Arena in Brampton, Ontario, Canada

The CAA Centre (formerly the Brampton Centre for Sports & Entertainment and the Powerade Centre) is a 5,000-seat multi-purpose arena in Brampton, Ontario, Canada. It was built in 1998, and officially opened the same year on October 7. In 2023, the arena became home to the Brampton Honey Badgers of the Canadian Elite Basketball League. In April 2023, it hosted the 2023 IIHF Women's World Championship. It is also home to the new tenants, the Brampton Steelheads of the Ontario Hockey League as of May 2024. It was previously home to the Brampton Battalion of the Ontario Hockey League, the Brampton Beast of the ECHL, and the Brampton Excelsiors lacrosse teams.

In the main arena, the seats are purple, with private suites located around the top of seating area. The club seats are on the penalty box side of the arena. There is a video scoreboard that was added for the Brampton Beast's inaugural season. The concourse is horseshoe-shaped. It is located at 7575 Kennedy Road, on the south side of the city, between Steeles Avenue and Highway 407.

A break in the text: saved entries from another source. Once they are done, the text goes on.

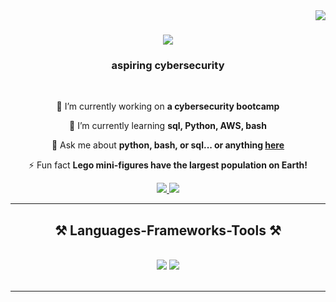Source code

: <img align="right" src="https://visitor-badge.laobi.icu/badge?page_id=patriciab0809.cybersecurity" />

<h1 align="center">
    <img src="https://readme-typing-svg.herokuapp.com/?font=Righteous&size=35&center=true&vCenter=true&width=500&height=70&duration=4000&lines=Hi+There!+👋;+I'm+Patrciai+Booker;" />
</h1>

<h3 align="center">aspiring cybersecurity</h3>

<br/>

<div align="center">
 
 🔭 I’m currently working on **a cybersecurity bootcamp**
 
 🌱 I’m currently learning **sql, Python, AWS, bash**

💬 Ask me about **python, bash, or sql... or anything [here](https://github.com/patriciab0809/cybersecurity)**

⚡ Fun fact **Lego mini-figures have the largest population on Earth!**

 </div>
 
<div align="center"> 
  <a href="mailto:patriciabooker2015@gmail.com">
    <img src="https://img.shields.io/badge/Gmail-333333?style=for-the-badge&logo=gmail&logoColor=red" />
  </a>
  <a href="https://linkedin.com/in/" target="_blank">
    <img src="https://img.shields.io/badge/LinkedIn-0077B5?style=for-the-badge&logo=linkedin&logoColor=white" target="_blank" />
  </a>

  </a>
</div>

 <hr/>
 
<h2 align="center">⚒️ Languages-Frameworks-Tools ⚒️</h2>
<br/>
<div align="center">
    <img src="https://skillicons.dev/icons?i=vscode,github,bash,git" />
    <img src="https://skillicons.dev/icons?i=,python,mysql,aws,azure" /><br>
</div>

<br/>
<hr/>
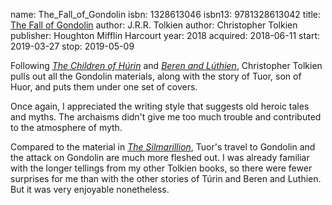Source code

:name: The_Fall_of_Gondolin
isbn: 1328613046
isbn13: 9781328613042
title: [The Fall of Gondolin](http://a.co/d/1GUBPyW)
author: J.R.R. Tolkien
author: Christopher Tolkien
publisher: Houghton Mifflin Harcourt
year: 2018
acquired: 2018-06-11
start: 2019-03-27
stop: 2019-05-09

Following
_[The Children of H&uacute;rin](#The_Children_of_Hurin)_ and
_[Beren and L&uacute;thien](#Beren_and_Luthien)_, Christopher Tolkien
pulls out all the Gondolin materials, along with the story of Tuor, son of Huor,
and puts them under one set of covers.

Once again, I appreciated the writing style that suggests old heroic tales and
myths.  The archaisms didn't give me too much trouble and contributed to the
atmosphere of myth.

Compared to the material in _[The Silmarillion](http://amzn.com/0618391118)_,
Tuor's travel to Gondolin and the attack on Gondolin are much more fleshed out.
I was already familiar with the longer tellings from my other Tolkien books, so
there were fewer surprises for me than with the other stories of T&uacute;rin
and Beren and Luthien.  But it was very enjoyable nonetheless.
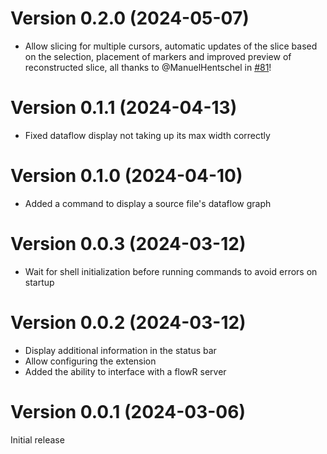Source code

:# Version 0.2.0 (2024-05-07)
- Allow slicing for multiple cursors, automatic updates of the slice based on the selection, placement of markers and improved preview of reconstructed slice, all thanks to @ManuelHentschel in [#81](https://github.com/Code-Inspect/vscode-flowr/pull/81)!

# Version 0.1.1 (2024-04-13)
- Fixed dataflow display not taking up its max width correctly

# Version 0.1.0 (2024-04-10)
- Added a command to display a source file's dataflow graph

# Version 0.0.3 (2024-03-12)
- Wait for shell initialization before running commands to avoid errors on startup

# Version 0.0.2 (2024-03-12)
- Display additional information in the status bar
- Allow configuring the extension
- Added the ability to interface with a flowR server

# Version 0.0.1 (2024-03-06)
Initial release
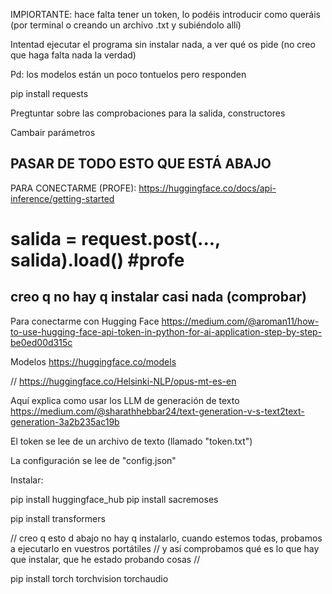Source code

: 
IMPIORTANTE: hace falta tener un token, lo podéis introducir como queráis (por terminal o creando un archivo .txt y subiéndolo allí)

Intentad ejecutar el programa sin instalar nada, a ver qué os pide (no creo que haga falta nada la verdad)

Pd: los modelos están un poco tontuelos pero responden

pip install requests

Pregtuntar sobre las comprobaciones para la salida, constructores

Cambair parámetros






PASAR DE TODO ESTO QUE ESTÁ ABAJO
-------------------------------------------------------------------------------------------------------
PARA CONECTARME (PROFE):
https://huggingface.co/docs/api-inference/getting-started

# salida =  request.post(..., salida).load() #profe








creo q no hay q instalar casi nada (comprobar)
-----------------------------------------------------------------------------------------------------------------------------
Para conectarme con Hugging Face
https://medium.com/@aroman11/how-to-use-hugging-face-api-token-in-python-for-ai-application-step-by-step-be0ed00d315c




Modelos
https://huggingface.co/models


// https://huggingface.co/Helsinki-NLP/opus-mt-es-en


Aquí explica como usar los LLM de generación de texto
https://medium.com/@sharathhebbar24/text-generation-v-s-text2text-generation-3a2b235ac19b




El token se lee de un archivo de texto (llamado "token.txt")

La configuración se lee de "config.json"

Instalar:

pip install huggingface_hub
pip install sacremoses

pip install transformers

// creo q esto d abajo no hay q instalarlo, cuando estemos todas, probamos a ejecutarlo en vuestros portátiles 
// y así comprobamos qué es lo que hay que instalar, que he estado probando cosas
// 

pip install torch torchvision torchaudio

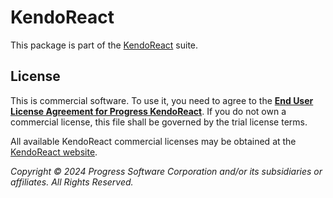 # KendoReact

This package is part of the [KendoReact](http://www.telerik.com/kendo-react-ui) suite.

## License

This is commercial software. To use it, you need to agree to the [**End User License Agreement for Progress KendoReact**](https://www.telerik.com/purchase/license-agreement/progress-kendoreact). If you do not own a commercial license, this file shall be governed by the trial license terms.

All available KendoReact commercial licenses may be obtained at the [KendoReact website](https://www.telerik.com/kendo-react-ui/pricing).

*Copyright © 2024 Progress Software Corporation and/or its subsidiaries or affiliates. All Rights Reserved.*
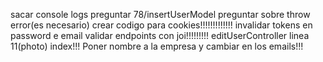 sacar console logs
preguntar 78/insertUserModel preguntar sobre throw error(es necesario)
crear codigo para cookies!!!!!!!!!!!!!
invalidar tokens en password e email
validar endpoints con joi!!!!!!!!!
editUserController linea 11(photo)
index!!!
Poner nombre a la empresa y cambiar en los emails!!!

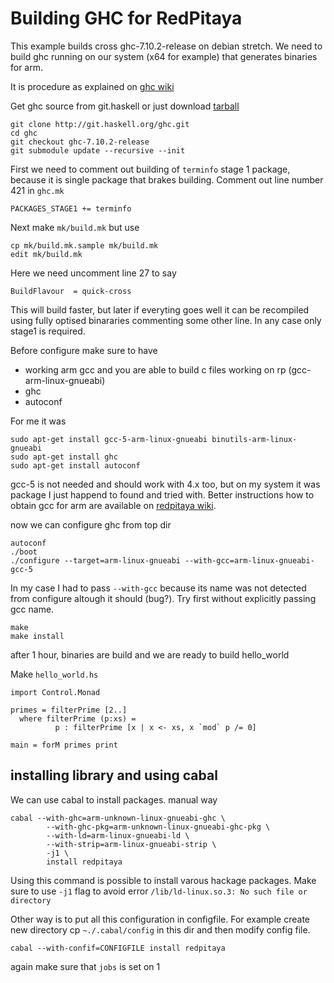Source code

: 

# Building GHC for RedPitaya

This example builds cross ghc-7.10.2-release on debian stretch. We need to build
ghc running on our system (x64 for example) that generates binaries for arm.

It is procedure as explained on [ghc wiki](https://ghc.haskell.org/trac/ghc/wiki/Building/CrossCompiling) 

Get ghc source from git.haskell or just download [tarball](https://www.haskell.org/ghc/download_ghc_7_10_2)

    git clone http://git.haskell.org/ghc.git
    cd ghc
    git checkout ghc-7.10.2-release
    git submodule update --recursive --init


First we need to comment out building of `terminfo` stage 1 package, because it is 
single package that brakes building. Comment out line number 421 in `ghc.mk`

    PACKAGES_STAGE1 += terminfo

Next make `mk/build.mk` but use 
    
    cp mk/build.mk.sample mk/build.mk
    edit mk/build.mk

Here we need uncomment line 27 to say

    BuildFlavour  = quick-cross

This will build faster, but later if everyting goes well it can be recompiled
using fully optised binararies commenting some other line. In any case only stage1 is required.

Before configure make sure to have 

-  working arm gcc and you are able to build c files working on rp (gcc-arm-linux-gnueabi)
-  ghc
-  autoconf

For me it was

    sudo apt-get install gcc-5-arm-linux-gnueabi binutils-arm-linux-gnueabi
    sudo apt-get install ghc
    sudo apt-get install autoconf

gcc-5 is not needed and should work with 4.x too, but on my system it
was package I just happend to found and tried with. Better instructions how to obtain
gcc for arm are available on [redpitaya wiki](http://wiki.redpitaya.com/index.php?title=Developer_Guide).

now we can configure ghc from top dir

    autoconf
    ./boot
    ./configure --target=arm-linux-gnueabi --with-gcc=arm-linux-gnueabi-gcc-5

In my case I had to pass `--with-gcc` because its name was not detected
from configure altough it should (bug?). Try first without explicitly passing gcc name.

    make
    make install

after 1 hour, binaries are build and we are ready to build hello_world

Make `hello_world.hs`

    import Control.Monad

    primes = filterPrime [2..] 
      where filterPrime (p:xs) = 
              p : filterPrime [x | x <- xs, x `mod` p /= 0]

    main = forM primes print




## installing library and using cabal

We can use cabal to install packages. 
manual way

    cabal --with-ghc=arm-unknown-linux-gnueabi-ghc \
            --with-ghc-pkg=arm-unknown-linux-gnueabi-ghc-pkg \
            --with-ld=arm-linux-gnueabi-ld \
            --with-strip=arm-linux-gnueabi-strip \
            -j1 \
            install redpitaya

Using this command is possible to install varous hackage packages. Make sure to use `-j1`
flag to avoid error `/lib/ld-linux.so.3: No such file or directory`

Other way is to put all this configuration in configfile. For example create new directory
cp `~./.cabal/config` in this dir and then modify config file. 

    cabal --with-confif=CONFIGFILE install redpitaya

again make sure that `jobs` is set on 1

The main arena is part of the Brampton Sports Complex that includes three smaller ice pads and outdoor softball diamonds, as well as the TD Cricket Arena which hosted the Global T20 Canada tournament from 2019-2024, and is scheduled to host the Canada Super60 League starting in 2025. The city has proposed to construct a new 20,000 seat cricket stadium for $49 million on the location.